- [WHAT TO PRODUCE]: Find how many lines of the listing include the string "when", and report only that figure.

- [SUPPLIED MATERIAL]:

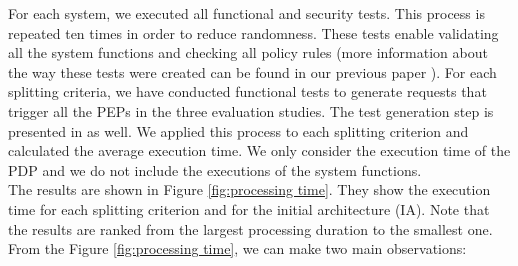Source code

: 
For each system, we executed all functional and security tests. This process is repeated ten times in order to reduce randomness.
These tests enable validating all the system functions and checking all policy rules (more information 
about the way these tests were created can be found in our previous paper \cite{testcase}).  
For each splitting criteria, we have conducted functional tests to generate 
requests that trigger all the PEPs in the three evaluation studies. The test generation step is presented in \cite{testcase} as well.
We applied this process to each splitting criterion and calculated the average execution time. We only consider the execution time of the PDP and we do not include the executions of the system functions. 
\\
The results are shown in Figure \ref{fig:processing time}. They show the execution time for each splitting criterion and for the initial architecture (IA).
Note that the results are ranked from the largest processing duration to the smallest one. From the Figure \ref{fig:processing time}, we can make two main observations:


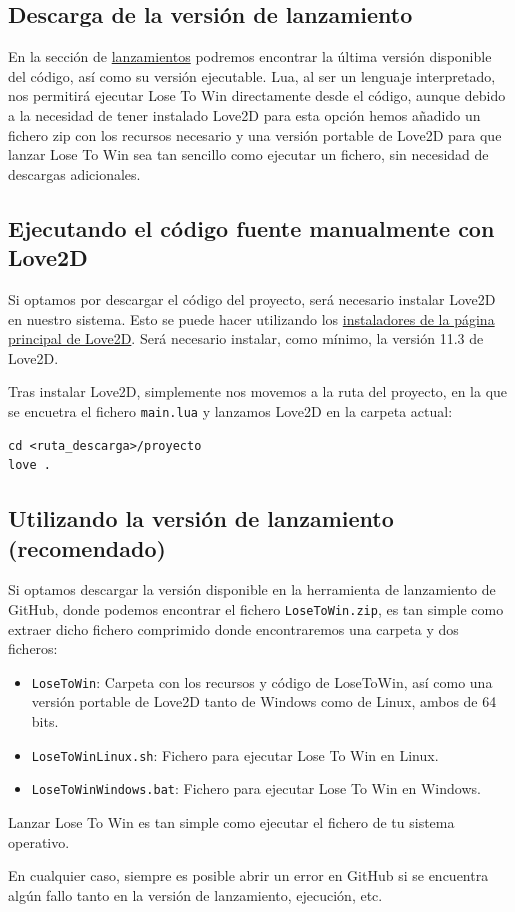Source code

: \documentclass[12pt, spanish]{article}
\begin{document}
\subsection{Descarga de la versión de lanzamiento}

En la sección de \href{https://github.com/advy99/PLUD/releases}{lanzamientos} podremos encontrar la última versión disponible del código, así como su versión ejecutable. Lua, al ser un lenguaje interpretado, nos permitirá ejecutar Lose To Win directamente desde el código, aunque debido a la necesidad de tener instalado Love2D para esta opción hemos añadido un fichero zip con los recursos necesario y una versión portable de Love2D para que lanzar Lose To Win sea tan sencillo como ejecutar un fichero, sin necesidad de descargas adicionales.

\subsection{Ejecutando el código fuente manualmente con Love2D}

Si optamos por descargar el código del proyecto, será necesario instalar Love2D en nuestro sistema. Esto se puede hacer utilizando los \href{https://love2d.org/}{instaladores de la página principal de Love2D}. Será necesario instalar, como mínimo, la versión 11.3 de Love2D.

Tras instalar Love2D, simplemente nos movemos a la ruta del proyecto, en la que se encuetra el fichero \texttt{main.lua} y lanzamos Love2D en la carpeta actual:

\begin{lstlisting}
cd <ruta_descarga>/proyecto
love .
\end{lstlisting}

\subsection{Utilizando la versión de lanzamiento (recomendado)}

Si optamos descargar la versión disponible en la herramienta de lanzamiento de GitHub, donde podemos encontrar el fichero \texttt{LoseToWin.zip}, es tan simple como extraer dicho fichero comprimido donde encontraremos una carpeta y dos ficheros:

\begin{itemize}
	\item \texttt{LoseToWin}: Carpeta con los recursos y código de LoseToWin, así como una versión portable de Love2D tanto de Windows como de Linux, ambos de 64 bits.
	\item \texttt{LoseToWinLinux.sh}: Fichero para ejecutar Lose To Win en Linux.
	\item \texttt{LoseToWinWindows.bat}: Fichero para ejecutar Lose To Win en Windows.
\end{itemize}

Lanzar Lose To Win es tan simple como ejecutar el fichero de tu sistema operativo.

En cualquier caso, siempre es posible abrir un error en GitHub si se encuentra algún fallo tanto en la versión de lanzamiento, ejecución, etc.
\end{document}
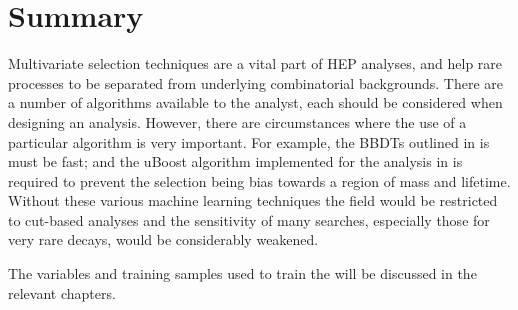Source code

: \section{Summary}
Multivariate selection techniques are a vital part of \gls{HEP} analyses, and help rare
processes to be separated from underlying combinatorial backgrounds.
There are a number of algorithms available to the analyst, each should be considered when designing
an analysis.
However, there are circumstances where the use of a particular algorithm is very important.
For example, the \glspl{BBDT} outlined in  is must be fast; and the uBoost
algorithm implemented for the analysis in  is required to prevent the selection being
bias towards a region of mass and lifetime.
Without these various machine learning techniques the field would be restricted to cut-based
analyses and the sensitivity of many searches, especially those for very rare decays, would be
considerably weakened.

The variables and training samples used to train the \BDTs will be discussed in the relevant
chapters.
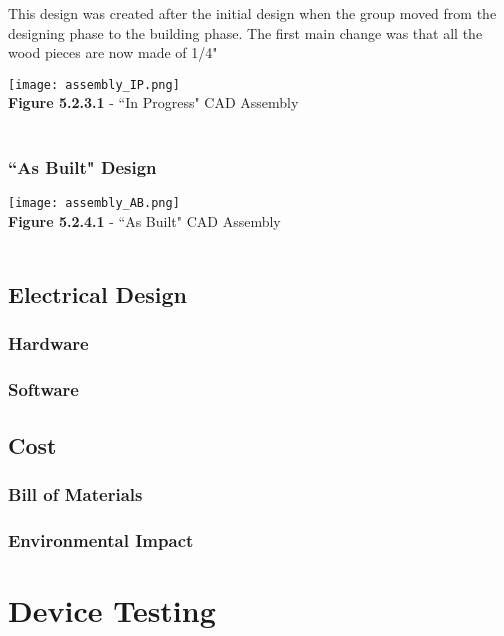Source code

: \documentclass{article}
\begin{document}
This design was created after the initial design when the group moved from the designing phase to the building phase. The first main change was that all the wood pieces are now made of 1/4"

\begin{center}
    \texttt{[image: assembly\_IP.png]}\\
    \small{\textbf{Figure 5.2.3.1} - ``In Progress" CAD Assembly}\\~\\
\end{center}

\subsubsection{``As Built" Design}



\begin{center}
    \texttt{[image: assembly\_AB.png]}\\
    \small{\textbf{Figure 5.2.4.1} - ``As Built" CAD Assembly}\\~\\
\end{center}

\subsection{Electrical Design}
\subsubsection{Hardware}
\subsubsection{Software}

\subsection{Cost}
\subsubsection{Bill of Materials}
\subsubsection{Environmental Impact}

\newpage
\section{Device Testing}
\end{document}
...
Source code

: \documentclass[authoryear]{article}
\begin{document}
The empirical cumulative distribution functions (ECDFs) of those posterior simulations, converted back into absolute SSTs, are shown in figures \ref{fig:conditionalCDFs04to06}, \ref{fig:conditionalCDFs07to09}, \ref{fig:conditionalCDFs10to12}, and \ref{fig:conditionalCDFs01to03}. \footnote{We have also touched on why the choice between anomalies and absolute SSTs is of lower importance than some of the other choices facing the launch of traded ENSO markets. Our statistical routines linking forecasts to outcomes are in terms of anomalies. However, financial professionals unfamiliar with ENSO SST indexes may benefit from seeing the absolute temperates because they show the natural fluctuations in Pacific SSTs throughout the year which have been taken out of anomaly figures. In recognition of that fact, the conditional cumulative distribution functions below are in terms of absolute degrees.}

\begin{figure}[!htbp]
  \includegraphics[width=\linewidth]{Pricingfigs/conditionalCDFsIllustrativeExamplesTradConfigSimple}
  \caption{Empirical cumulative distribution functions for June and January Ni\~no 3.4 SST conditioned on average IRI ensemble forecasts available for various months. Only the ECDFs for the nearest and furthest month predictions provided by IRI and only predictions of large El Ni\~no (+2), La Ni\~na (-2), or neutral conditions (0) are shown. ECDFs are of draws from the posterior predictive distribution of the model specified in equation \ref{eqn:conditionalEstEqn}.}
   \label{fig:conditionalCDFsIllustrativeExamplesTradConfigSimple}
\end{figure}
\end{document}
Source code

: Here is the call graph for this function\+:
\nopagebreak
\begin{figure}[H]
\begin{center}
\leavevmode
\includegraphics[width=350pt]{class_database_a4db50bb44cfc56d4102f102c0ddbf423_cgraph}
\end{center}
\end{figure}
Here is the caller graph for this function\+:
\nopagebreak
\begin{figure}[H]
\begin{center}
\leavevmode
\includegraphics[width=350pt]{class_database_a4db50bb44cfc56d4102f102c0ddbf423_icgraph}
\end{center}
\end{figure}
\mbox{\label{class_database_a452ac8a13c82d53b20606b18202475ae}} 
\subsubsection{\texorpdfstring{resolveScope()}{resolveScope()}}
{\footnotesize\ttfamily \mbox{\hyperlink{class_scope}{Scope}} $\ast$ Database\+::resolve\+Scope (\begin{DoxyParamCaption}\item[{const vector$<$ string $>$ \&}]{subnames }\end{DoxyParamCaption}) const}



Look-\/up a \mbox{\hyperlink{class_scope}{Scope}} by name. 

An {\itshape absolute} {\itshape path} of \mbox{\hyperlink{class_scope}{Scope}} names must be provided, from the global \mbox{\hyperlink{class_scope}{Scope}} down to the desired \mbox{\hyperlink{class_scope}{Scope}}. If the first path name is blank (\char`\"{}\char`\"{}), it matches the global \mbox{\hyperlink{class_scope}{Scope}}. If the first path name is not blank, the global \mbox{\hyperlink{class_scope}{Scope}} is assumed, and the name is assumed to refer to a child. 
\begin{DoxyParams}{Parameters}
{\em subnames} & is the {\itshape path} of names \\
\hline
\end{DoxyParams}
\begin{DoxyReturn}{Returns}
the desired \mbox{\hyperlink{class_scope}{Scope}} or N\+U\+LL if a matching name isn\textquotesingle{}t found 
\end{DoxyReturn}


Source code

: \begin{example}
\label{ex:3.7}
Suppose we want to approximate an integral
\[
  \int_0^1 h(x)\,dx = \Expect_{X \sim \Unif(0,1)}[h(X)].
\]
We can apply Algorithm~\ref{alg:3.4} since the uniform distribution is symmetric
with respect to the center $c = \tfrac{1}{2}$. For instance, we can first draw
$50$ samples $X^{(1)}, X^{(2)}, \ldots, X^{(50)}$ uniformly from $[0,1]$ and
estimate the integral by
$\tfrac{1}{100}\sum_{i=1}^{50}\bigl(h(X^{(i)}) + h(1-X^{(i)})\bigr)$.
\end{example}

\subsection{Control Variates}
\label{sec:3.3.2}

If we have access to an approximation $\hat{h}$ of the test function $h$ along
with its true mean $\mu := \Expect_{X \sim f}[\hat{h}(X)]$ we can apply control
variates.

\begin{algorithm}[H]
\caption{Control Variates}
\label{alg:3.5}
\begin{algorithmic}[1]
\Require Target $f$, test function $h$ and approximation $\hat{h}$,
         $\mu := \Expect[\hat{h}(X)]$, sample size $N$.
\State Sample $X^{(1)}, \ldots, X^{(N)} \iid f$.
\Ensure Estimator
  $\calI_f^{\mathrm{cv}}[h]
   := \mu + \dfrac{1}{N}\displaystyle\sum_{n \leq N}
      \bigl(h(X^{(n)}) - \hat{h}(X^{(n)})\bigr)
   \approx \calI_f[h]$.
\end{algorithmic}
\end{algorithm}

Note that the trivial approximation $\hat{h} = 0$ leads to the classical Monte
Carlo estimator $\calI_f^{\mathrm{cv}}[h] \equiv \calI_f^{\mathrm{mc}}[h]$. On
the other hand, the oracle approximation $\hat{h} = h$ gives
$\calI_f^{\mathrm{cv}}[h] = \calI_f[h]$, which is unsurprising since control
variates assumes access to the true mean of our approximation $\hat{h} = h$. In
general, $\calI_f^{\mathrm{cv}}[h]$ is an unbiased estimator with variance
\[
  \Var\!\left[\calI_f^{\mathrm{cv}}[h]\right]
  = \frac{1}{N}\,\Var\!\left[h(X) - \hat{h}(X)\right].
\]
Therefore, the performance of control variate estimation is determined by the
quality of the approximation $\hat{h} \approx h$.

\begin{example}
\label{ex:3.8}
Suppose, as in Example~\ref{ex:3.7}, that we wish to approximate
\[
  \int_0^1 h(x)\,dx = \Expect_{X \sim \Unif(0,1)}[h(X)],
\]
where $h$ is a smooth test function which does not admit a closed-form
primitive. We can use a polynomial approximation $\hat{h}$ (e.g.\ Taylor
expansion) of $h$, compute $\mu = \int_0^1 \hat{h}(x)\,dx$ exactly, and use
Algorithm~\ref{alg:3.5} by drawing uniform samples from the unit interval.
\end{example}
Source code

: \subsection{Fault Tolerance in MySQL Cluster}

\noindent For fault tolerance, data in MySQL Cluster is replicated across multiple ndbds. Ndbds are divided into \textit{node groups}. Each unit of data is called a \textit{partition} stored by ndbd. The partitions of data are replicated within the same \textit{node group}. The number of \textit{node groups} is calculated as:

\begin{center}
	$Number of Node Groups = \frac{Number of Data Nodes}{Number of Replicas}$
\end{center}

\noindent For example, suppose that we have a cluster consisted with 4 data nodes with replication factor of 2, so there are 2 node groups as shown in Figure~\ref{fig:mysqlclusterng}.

- [PROBLEM SOLUTION]: 2